Diferentes tipos de casas del árbol
Cuando busques una casa del árbol, pronto notarás que existen diferentes tipos. Algunas casas del árbol están construidas sobre pilares, elevadas sobre el suelo. Esto no solo proporciona una vista espectacular, sino que también crea una sensación especial de aislamiento. Estas casas del árbol suelen ser más espaciosas.
Otras casas del árbol están directamente construidas sobre un árbol grueso, la imagen clásica. En general, estas son más pequeñas en tamaño, pero aportan un toque auténtico a la experiencia. Nos recuerdan a la infancia, cuando quizás construíamos nuestras propias casas en los árboles, y crean un ambiente nostálgico.
Las ventajas de una casa del árbol
Una de las ventajas de alojarse en una casa del árbol es el contacto directo con la naturaleza. Estarás a la altura de los pájaros y, con un poco de suerte, podrás ver ardillas de cerca. Además, la altura ofrece una perspectiva única del entorno, del paisaje y, por supuesto, del camping.
Los sonidos también son diferentes en una casa del árbol. En lugar del ruido de otros campistas, escucharás el viento moviendo las hojas y quizás incluso el murmullo de los animales en la maleza. Esto convierte a las casas del árbol en un tipo de alojamiento que no solo te aleja del suelo, sino también, por un momento, del ajetreo de la vida cotidiana.
Las casas del árbol en los campings están cuidadosamente diseñadas para estar en armonía con el entorno. A menudo, están construidas con materiales naturales y se integran perfectamente en el paisaje, haciéndote sentir parte del bosque. Esto garantiza un impacto mínimo en la naturaleza. Si deseas acampar de forma ecológica, en el sentido más literal de la palabra, una casa del árbol es una excelente opción.
Un toque aventurero
La idea de una casa del árbol suele despertar la imaginación. Evoca imágenes de aventuras infantiles, escondites secretos en lo alto, rodeados de hojas y el canto de los pájaros. En el contexto de un camping, estas casas traen esa sensación a un público adulto, con un toque de lujo y confort.
Alojarse en una casa del árbol es realmente una experiencia especial. El simple hecho de llegar a la casa ya es parte de la aventura. Dependiendo de la ubicación, puede implicar una caminata a través de densos bosques, subir por una escalera robusta o incluso cruzar un emocionante puente colgante.
El acceso puede ser a través de una escalera, un puente de cuerdas o una escalera de caracol, lo que aporta una dosis de emoción cada vez que entras o sales de la casa. Y aunque las casas del árbol son seguras y estables, a veces se siente un ligero balanceo cuando el viento sopla con fuerza.

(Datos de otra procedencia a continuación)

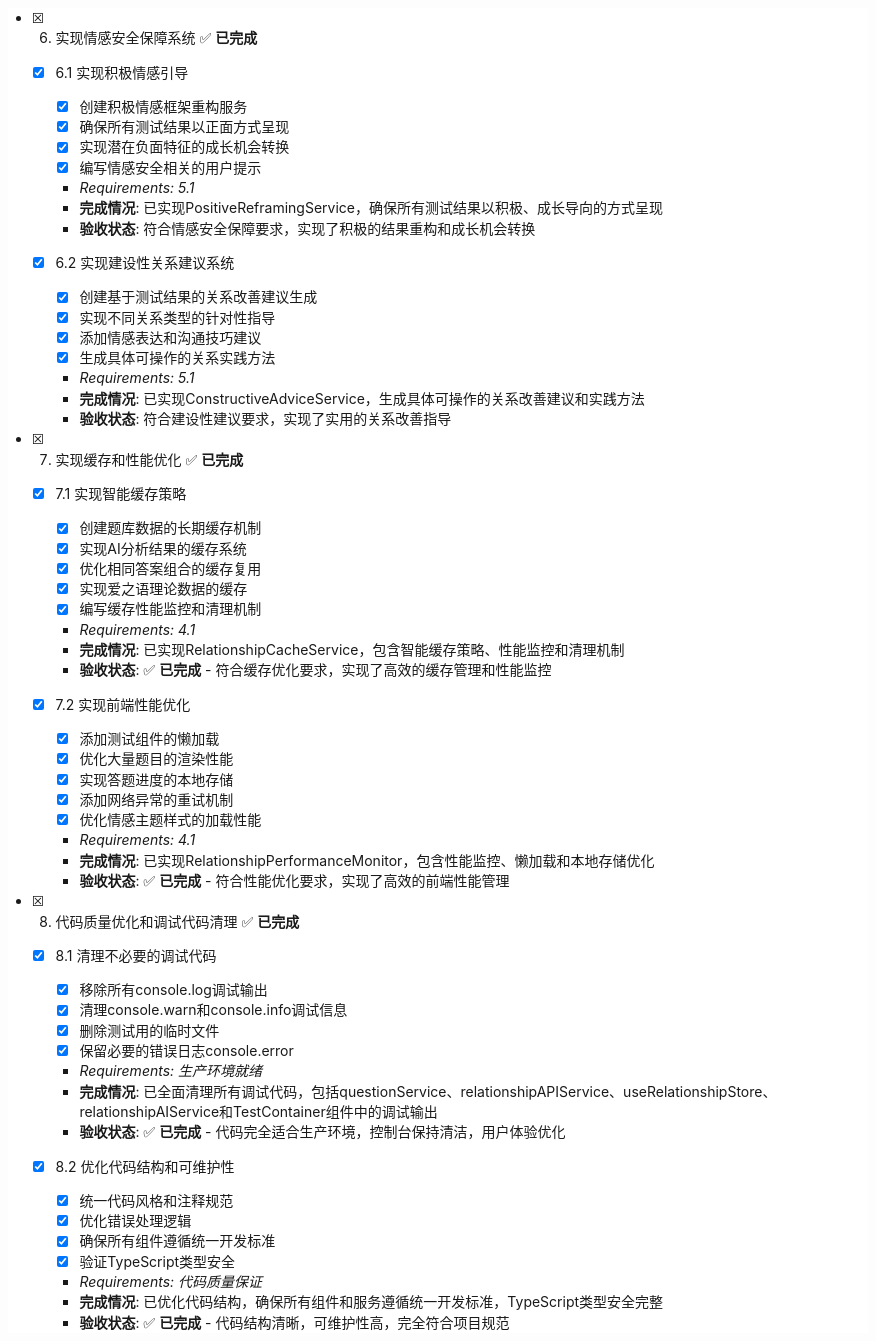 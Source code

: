 - [x] 6. 实现情感安全保障系统 ✅ **已完成**
  - [x] 6.1 实现积极情感引导
    - [x] 创建积极情感框架重构服务
    - [x] 确保所有测试结果以正面方式呈现
    - [x] 实现潜在负面特征的成长机会转换
    - [x] 编写情感安全相关的用户提示
    - _Requirements: 5.1_
    - **完成情况**: 已实现PositiveReframingService，确保所有测试结果以积极、成长导向的方式呈现
    - **验收状态**: 符合情感安全保障要求，实现了积极的结果重构和成长机会转换
  
  - [x] 6.2 实现建设性关系建议系统
    - [x] 创建基于测试结果的关系改善建议生成
    - [x] 实现不同关系类型的针对性指导
    - [x] 添加情感表达和沟通技巧建议
    - [x] 生成具体可操作的关系实践方法
    - _Requirements: 5.1_
    - **完成情况**: 已实现ConstructiveAdviceService，生成具体可操作的关系改善建议和实践方法
    - **验收状态**: 符合建设性建议要求，实现了实用的关系改善指导

- [x] 7. 实现缓存和性能优化 ✅ **已完成**
  - [x] 7.1 实现智能缓存策略
    - [x] 创建题库数据的长期缓存机制
    - [x] 实现AI分析结果的缓存系统
    - [x] 优化相同答案组合的缓存复用
    - [x] 实现爱之语理论数据的缓存
    - [x] 编写缓存性能监控和清理机制
    - _Requirements: 4.1_
    - **完成情况**: 已实现RelationshipCacheService，包含智能缓存策略、性能监控和清理机制
    - **验收状态**: ✅ **已完成** - 符合缓存优化要求，实现了高效的缓存管理和性能监控
  
  - [x] 7.2 实现前端性能优化
    - [x] 添加测试组件的懒加载
    - [x] 优化大量题目的渲染性能
    - [x] 实现答题进度的本地存储
    - [x] 添加网络异常的重试机制
    - [x] 优化情感主题样式的加载性能
    - _Requirements: 4.1_
    - **完成情况**: 已实现RelationshipPerformanceMonitor，包含性能监控、懒加载和本地存储优化
    - **验收状态**: ✅ **已完成** - 符合性能优化要求，实现了高效的前端性能管理

- [x] 8. 代码质量优化和调试代码清理 ✅ **已完成**
  - [x] 8.1 清理不必要的调试代码
    - [x] 移除所有console.log调试输出
    - [x] 清理console.warn和console.info调试信息
    - [x] 删除测试用的临时文件
    - [x] 保留必要的错误日志console.error
    - _Requirements: 生产环境就绪_
    - **完成情况**: 已全面清理所有调试代码，包括questionService、relationshipAPIService、useRelationshipStore、relationshipAIService和TestContainer组件中的调试输出
    - **验收状态**: ✅ **已完成** - 代码完全适合生产环境，控制台保持清洁，用户体验优化
  
  - [x] 8.2 优化代码结构和可维护性
    - [x] 统一代码风格和注释规范
    - [x] 优化错误处理逻辑
    - [x] 确保所有组件遵循统一开发标准
    - [x] 验证TypeScript类型安全
    - _Requirements: 代码质量保证_
    - **完成情况**: 已优化代码结构，确保所有组件和服务遵循统一开发标准，TypeScript类型安全完整
    - **验收状态**: ✅ **已完成** - 代码结构清晰，可维护性高，完全符合项目规范
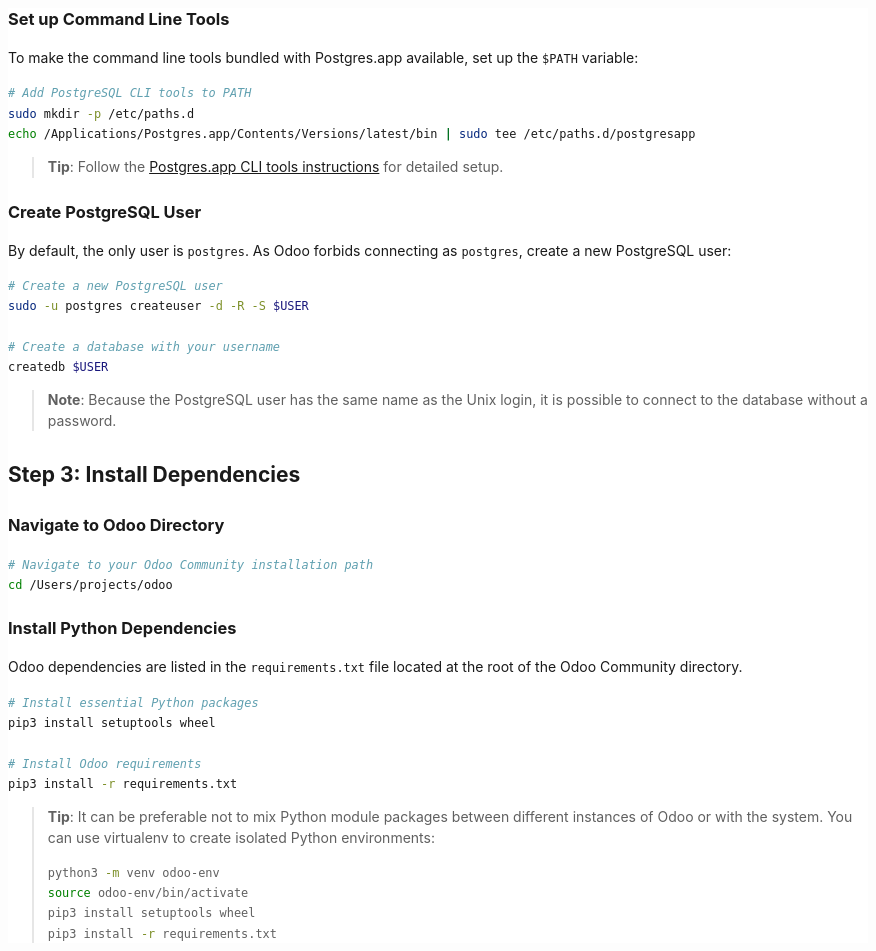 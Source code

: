 ### Set up Command Line Tools

To make the command line tools bundled with Postgres.app available, set up the `$PATH` variable:

```bash
# Add PostgreSQL CLI tools to PATH
sudo mkdir -p /etc/paths.d
echo /Applications/Postgres.app/Contents/Versions/latest/bin | sudo tee /etc/paths.d/postgresapp
```

> **Tip**: Follow the [Postgres.app CLI tools instructions](https://postgresapp.com/documentation/cli-tools.html) for detailed setup.

### Create PostgreSQL User

By default, the only user is `postgres`. As Odoo forbids connecting as `postgres`, create a new PostgreSQL user:

```bash
# Create a new PostgreSQL user
sudo -u postgres createuser -d -R -S $USER

# Create a database with your username
createdb $USER
```

> **Note**: Because the PostgreSQL user has the same name as the Unix login, it is possible to connect to the database without a password.

## Step 3: Install Dependencies

### Navigate to Odoo Directory

```bash
# Navigate to your Odoo Community installation path
cd /Users/projects/odoo
```

### Install Python Dependencies

Odoo dependencies are listed in the `requirements.txt` file located at the root of the Odoo Community directory.

```bash
# Install essential Python packages
pip3 install setuptools wheel

# Install Odoo requirements
pip3 install -r requirements.txt
```

> **Tip**: It can be preferable not to mix Python module packages between different instances of Odoo or with the system. You can use virtualenv to create isolated Python environments:
> 
> ```bash
> python3 -m venv odoo-env
> source odoo-env/bin/activate
> pip3 install setuptools wheel
> pip3 install -r requirements.txt
> ```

Para los niños, una casa del árbol puede ser una experiencia inolvidable. Subir a su refugio, escuchar los sonidos del bosque por la noche y despertarse entre las copas de los árboles es una aventura educativa y, al mismo tiempo, un poco emocionante.
¿Para quién es adecuada?
Las casas del árbol son adecuadas para un amplio público. Por supuesto, son ideales para los niños. La emoción de subir a su lugar de descanso, escuchar los sonidos nocturnos del bosque y despertar entre las copas de los árboles es una experiencia tanto educativa como fascinante. Además, están disponibles en muchos destinos populares para acampar, incluidos Países Bajos y Francia.
Las casas del árbol también son una opción ideal para parejas. Disfruta de un desayuno romántico en la terraza de madera, bajo un cielo azul y rodeado de naturaleza. Unos panecillos recién horneados de la tienda del camping pueden hacer que esa sensación de domingo por la mañana se prolongue durante toda la estancia. Durante los calurosos meses de verano, los árboles que rodean la casa proporcionan una sombra fresca, creando un pequeño oasis en las alturas.
Sin embargo, es importante considerar la accesibilidad. Algunas casas del árbol solo se pueden alcanzar a través de escaleras o incluso con cuerdas, lo que puede hacer que no sean la mejor opción para personas con movilidad reducida o niños muy pequeños.